The helper code just makes it easier to work with nested C structs in Julia, and allows . syntax in Julia to be used in place of C's arrow (->) operator for field access of struct pointers. Libav structs such as AVFrame appear as a thin wrapper type AVFramePtr, and similarly AVStream appears as AVStreamPtr etc... These act like single or double pointers for the purposes of function calls, depending on the function's type signature. Hopefully it will be clear enough to understand if you are familiar with working with libav in C, and I don't think looking at the helper code should be necessary if you don't want to run the code.

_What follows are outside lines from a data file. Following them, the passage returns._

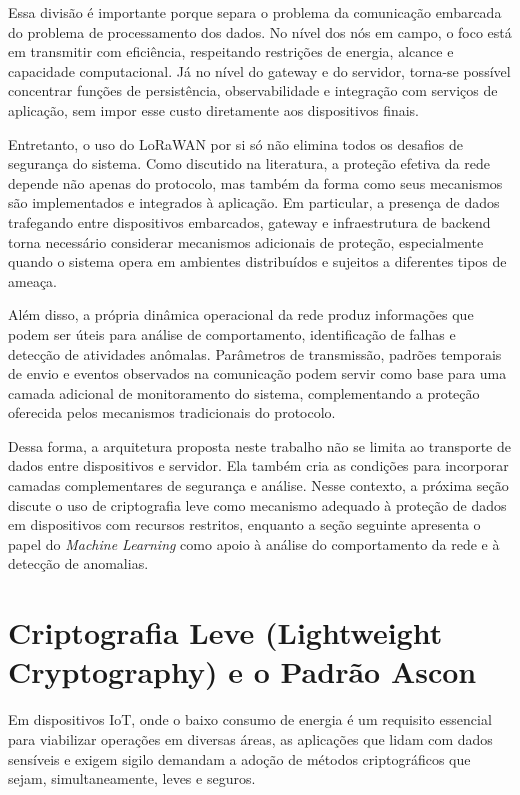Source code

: Essa divisão é importante porque separa o problema da comunicação embarcada do problema de processamento dos dados. No nível dos nós em campo, o foco está em transmitir com eficiência, respeitando restrições de energia, alcance e capacidade computacional. Já no nível do gateway e do servidor, torna-se possível concentrar funções de persistência, observabilidade e integração com serviços de aplicação, sem impor esse custo diretamente aos dispositivos finais.

Entretanto, o uso do LoRaWAN por si só não elimina todos os desafios de segurança do sistema. Como discutido na literatura, a proteção efetiva da rede depende não apenas do protocolo, mas também da forma como seus mecanismos são implementados e integrados à aplicação. Em particular, a presença de dados trafegando entre dispositivos embarcados, gateway e infraestrutura de backend torna necessário considerar mecanismos adicionais de proteção, especialmente quando o sistema opera em ambientes distribuídos e sujeitos a diferentes tipos de ameaça.

Além disso, a própria dinâmica operacional da rede produz informações que podem ser úteis para análise de comportamento, identificação de falhas e detecção de atividades anômalas. Parâmetros de transmissão, padrões temporais de envio e eventos observados na comunicação podem servir como base para uma camada adicional de monitoramento do sistema, complementando a proteção oferecida pelos mecanismos tradicionais do protocolo.

Dessa forma, a arquitetura proposta neste trabalho não se limita ao transporte de dados entre dispositivos e servidor. Ela também cria as condições para incorporar camadas complementares de segurança e análise. Nesse contexto, a próxima seção discute o uso de criptografia leve como mecanismo adequado à proteção de dados em dispositivos com recursos restritos, enquanto a seção seguinte apresenta o papel do \textit{Machine Learning} como apoio à análise do comportamento da rede e à detecção de anomalias.



\section{Criptografia Leve (Lightweight Cryptography) e o Padrão Ascon}
Em dispositivos IoT, onde o baixo consumo de energia é um requisito essencial para viabilizar operações em diversas áreas, as aplicações que lidam com dados sensíveis e exigem sigilo demandam a adoção de métodos criptográficos que sejam, simultaneamente, leves e seguros.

# Function to transfer array to AVPicture/AVFrame
function transfer_img_buf_to_frame!(frame, img)
    img_pointer = pointer(img)
    data_pointer = frame.data[1] # Base-1 indexing, get pointer to first data buffer in frame
    for h = 1:frame.height
        data_line_pointer = data_pointer + (h-1) * frame.linesize[1] # base-1 indexing
        img_line_pointer = img_pointer + (h-1) * frame.width
        unsafe_copyto!(data_line_pointer, img_line_pointer, frame.width) # base-1 indexing
    end
end

# Function to transfer AVFrame to AVCodecContext, and AVPacket to AVFormatContext
function encode_mux!(packet, format_context, frame, codec_context; flush = false)
    if flush
        fret = avcodec_send_frame(codec_context, C_NULL)
    else
        fret = avcodec_send_frame(codec_context, frame)
    end
    if fret < 0 && !in(fret, [-Libc.EAGAIN, VIO_AVERROR_EOF])
        error("Error $fret sending a frame for encoding")
    end

    pret = Cint(0)
    while pret >= 0
        pret = avcodec_receive_packet(codec_context, packet)
        if pret == -Libc.EAGAIN || pret == VIO_AVERROR_EOF
             break
        elseif pret < 0
            error("Error $pret during encoding")
        end
        stream = format_context.streams[1] # Base-1 indexing
        av_packet_rescale_ts(packet, codec_context.time_base, stream.time_base)
        packet.stream_index = 0
        ret = av_interleaved_write_frame(format_context, packet)
        ret < 0 && error("Error muxing packet: $ret")
    end
    if !flush && fret == -Libc.EAGAIN && pret != VIO_AVERROR_EOF
        fret = avcodec_send_frame(codec_context, frame)
        if fret < 0 && fret != VIO_AVERROR_EOF
            error("Error $fret sending a frame for encoding")
        end
    end
    return pret
end

# Set parameters of test movie
nframe = 100
width, height = 100, 100
framerate = 24
gop = 0
codec_name = "libx264"
filename = "testing.mp4"

((width % 2 !=0) || (height % 2 !=0)) && error("Encoding error: Image dims must be a multiple of two")

# Make test images
imgstack = map(x->rand(UInt8,width,height),1:nframe);

pix_fmt = AV_PIX_FMT_GRAY8
framerate_rat = Rational(framerate)

codec = avcodec_find_encoder_by_name(codec_name)
codec == C_NULL && error("Codec '$codec_name' not found")

# Allocate AVCodecContext
codec_context_p = avcodec_alloc_context3(codec) # raw pointer
codec_context_p == C_NULL && error("Could not allocate AVCodecContext")
# Easier to work with pointer that acts like a c struct pointer, type defined below
codec_context = AVCodecContextPtr(codec_context_p)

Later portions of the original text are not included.